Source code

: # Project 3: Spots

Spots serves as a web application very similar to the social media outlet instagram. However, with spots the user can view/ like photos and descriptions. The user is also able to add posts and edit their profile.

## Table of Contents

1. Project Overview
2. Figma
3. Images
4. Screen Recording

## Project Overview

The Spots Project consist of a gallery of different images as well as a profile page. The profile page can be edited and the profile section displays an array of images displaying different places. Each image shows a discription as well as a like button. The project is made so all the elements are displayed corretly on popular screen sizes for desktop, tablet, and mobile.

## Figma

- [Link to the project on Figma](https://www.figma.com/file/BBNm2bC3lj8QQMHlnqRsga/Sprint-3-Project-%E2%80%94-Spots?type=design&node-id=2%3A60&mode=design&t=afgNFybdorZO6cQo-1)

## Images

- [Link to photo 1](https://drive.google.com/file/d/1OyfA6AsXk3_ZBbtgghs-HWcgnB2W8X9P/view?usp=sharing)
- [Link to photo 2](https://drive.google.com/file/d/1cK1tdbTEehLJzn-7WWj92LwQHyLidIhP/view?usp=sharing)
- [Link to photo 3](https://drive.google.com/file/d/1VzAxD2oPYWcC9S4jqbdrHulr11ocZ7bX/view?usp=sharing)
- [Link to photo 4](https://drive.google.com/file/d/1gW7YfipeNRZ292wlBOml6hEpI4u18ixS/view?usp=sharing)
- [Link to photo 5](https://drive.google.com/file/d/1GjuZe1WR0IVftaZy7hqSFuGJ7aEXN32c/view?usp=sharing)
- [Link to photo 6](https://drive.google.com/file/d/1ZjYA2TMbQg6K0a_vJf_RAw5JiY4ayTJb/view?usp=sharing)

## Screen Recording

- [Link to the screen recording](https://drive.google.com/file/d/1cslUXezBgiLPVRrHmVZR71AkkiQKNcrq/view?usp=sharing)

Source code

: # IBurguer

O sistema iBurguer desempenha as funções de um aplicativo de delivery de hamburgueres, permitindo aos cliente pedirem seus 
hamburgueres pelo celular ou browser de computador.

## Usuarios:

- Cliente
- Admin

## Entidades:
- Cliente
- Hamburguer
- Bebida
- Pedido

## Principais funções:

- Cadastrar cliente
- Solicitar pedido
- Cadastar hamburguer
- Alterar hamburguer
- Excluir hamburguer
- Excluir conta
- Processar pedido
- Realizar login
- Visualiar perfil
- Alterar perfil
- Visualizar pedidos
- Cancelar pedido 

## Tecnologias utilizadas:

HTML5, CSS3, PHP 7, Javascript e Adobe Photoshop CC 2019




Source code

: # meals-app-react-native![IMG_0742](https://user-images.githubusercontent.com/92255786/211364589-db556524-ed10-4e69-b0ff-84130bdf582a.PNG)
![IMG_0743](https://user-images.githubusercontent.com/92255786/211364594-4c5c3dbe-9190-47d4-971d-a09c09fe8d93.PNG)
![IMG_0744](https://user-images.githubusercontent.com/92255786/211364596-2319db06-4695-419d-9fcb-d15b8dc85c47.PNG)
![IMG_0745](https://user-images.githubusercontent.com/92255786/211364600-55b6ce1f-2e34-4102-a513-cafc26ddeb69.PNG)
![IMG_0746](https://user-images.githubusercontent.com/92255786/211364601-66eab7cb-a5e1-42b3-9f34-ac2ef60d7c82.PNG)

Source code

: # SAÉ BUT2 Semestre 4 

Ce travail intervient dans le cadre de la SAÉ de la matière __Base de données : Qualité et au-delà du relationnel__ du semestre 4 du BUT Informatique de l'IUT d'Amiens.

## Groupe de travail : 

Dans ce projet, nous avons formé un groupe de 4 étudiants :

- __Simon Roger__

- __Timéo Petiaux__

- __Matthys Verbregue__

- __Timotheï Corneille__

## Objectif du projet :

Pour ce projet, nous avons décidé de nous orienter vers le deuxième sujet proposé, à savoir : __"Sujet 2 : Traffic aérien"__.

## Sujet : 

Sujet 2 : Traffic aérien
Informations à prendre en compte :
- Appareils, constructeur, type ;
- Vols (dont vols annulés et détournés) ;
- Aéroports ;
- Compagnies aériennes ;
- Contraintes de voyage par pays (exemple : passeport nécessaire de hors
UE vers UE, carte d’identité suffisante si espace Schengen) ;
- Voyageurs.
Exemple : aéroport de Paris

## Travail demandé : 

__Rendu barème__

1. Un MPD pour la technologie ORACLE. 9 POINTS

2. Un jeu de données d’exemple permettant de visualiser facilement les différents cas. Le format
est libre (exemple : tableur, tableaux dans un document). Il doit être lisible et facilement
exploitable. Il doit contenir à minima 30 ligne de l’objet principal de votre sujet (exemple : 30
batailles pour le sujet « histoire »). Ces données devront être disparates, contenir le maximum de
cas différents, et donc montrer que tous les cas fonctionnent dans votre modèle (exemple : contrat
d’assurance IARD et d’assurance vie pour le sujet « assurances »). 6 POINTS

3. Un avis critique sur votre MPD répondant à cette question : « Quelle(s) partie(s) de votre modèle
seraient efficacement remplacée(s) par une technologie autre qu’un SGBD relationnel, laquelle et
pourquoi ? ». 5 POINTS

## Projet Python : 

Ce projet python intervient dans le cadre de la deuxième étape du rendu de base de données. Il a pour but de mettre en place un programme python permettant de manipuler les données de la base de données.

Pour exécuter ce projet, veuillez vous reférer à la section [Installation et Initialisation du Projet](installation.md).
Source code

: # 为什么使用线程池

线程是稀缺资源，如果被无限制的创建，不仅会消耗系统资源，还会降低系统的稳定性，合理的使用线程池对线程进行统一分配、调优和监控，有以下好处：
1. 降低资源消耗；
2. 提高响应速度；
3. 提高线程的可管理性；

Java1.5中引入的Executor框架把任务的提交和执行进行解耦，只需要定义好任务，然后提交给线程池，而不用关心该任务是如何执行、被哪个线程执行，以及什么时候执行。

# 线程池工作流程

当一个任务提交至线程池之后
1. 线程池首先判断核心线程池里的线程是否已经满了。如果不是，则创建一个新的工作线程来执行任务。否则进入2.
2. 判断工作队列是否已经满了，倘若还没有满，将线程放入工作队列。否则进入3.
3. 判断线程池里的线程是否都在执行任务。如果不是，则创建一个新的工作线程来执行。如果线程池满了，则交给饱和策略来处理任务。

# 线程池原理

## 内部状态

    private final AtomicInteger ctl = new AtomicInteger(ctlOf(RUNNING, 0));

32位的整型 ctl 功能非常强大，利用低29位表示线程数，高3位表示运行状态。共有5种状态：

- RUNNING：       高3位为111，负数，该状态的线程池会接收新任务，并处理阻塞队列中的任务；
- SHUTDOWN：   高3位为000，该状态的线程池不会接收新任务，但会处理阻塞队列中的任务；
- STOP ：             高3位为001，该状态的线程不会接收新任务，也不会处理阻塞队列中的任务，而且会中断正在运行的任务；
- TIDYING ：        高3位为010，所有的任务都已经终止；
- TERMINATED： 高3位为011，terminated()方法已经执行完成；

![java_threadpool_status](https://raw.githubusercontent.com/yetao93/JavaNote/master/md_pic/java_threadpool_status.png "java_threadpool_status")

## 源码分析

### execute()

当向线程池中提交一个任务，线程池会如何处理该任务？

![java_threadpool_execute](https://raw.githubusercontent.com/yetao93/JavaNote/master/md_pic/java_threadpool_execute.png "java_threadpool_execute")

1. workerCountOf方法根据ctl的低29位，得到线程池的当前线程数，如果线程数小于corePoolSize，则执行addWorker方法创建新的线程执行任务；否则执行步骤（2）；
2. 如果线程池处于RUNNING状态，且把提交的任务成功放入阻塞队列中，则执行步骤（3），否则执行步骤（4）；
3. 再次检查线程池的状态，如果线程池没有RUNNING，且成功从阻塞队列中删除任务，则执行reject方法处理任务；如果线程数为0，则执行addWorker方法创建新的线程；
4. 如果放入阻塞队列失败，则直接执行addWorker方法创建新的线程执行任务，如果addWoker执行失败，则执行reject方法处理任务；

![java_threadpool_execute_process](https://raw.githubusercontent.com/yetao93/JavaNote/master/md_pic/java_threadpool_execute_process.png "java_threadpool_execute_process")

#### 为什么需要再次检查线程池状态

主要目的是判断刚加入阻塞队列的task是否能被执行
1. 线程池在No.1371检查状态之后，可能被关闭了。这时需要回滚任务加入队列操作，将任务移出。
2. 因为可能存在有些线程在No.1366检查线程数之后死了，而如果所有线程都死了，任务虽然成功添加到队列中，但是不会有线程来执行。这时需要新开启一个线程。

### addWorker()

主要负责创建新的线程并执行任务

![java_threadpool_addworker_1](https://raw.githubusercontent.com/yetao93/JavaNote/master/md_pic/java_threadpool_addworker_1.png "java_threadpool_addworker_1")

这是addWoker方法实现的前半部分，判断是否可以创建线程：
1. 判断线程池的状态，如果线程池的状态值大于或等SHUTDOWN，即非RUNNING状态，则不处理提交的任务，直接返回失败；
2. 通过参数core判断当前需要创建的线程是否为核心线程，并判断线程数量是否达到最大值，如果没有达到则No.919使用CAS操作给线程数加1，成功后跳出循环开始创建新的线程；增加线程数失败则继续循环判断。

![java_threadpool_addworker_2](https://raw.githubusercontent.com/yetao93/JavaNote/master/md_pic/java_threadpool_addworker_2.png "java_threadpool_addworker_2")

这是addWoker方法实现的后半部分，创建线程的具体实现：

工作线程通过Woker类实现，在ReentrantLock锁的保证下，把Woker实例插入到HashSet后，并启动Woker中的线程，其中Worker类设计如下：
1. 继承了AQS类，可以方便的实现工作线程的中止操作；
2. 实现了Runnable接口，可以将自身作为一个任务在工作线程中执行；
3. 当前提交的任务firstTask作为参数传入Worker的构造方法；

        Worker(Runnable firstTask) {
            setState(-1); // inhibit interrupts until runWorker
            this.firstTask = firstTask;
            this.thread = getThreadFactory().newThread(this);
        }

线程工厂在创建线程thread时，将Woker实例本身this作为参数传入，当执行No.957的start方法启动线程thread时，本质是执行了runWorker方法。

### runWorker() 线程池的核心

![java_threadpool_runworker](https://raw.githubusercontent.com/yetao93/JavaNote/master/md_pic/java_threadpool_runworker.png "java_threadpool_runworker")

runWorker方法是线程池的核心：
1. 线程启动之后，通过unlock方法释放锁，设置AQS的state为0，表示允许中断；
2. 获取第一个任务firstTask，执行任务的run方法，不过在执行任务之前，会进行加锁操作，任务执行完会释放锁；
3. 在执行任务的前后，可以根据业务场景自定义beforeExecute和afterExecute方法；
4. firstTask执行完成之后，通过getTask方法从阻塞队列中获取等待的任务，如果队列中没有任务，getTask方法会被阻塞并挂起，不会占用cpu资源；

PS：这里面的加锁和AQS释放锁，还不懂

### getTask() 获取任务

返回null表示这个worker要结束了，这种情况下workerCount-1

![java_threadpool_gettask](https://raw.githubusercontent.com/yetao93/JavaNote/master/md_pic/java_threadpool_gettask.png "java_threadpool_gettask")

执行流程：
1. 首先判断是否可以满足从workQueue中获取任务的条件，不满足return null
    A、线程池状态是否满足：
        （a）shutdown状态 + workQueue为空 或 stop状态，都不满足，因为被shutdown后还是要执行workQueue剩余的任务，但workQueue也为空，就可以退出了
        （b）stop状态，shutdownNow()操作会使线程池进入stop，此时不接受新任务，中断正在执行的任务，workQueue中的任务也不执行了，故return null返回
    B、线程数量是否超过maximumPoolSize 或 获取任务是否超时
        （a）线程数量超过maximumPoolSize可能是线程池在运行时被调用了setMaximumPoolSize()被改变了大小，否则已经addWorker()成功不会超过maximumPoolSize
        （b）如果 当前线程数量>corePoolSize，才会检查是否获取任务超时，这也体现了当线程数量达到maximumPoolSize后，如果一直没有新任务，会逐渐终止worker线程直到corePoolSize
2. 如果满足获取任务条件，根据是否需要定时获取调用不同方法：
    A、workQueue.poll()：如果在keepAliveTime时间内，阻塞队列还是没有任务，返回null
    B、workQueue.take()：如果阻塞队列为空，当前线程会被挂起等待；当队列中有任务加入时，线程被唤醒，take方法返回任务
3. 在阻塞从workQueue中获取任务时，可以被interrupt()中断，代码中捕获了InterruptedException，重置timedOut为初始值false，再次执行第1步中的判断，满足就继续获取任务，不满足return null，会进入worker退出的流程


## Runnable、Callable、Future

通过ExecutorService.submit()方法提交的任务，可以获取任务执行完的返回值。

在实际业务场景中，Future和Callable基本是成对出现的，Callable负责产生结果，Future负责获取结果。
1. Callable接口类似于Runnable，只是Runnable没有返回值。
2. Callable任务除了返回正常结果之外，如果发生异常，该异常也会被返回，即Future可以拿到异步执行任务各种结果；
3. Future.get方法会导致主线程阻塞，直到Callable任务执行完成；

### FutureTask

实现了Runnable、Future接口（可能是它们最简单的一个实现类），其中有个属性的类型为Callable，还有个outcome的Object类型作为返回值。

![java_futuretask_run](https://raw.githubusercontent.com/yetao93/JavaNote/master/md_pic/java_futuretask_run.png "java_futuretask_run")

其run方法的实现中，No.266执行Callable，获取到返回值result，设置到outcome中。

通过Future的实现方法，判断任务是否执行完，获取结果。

· · ·

▶ **AIM OF THE EXERCISE**
Could you return exactly the lines above from the line with "Ce travail intervient" to the line with "- __Matthys Verbregue__", both included, and nothing else?

▶ **OUTPUT OF THE TASK**
Ce travail intervient dans le cadre de la SAÉ de la matière __Base de données : Qualité et au-delà du relationnel__ du semestre 4 du BUT Informatique de l'IUT d'Amiens.

## Groupe de travail : 

Dans ce projet, nous avons formé un groupe de 4 étudiants :

- __Simon Roger__

- __Timéo Petiaux__

- __Matthys Verbregue__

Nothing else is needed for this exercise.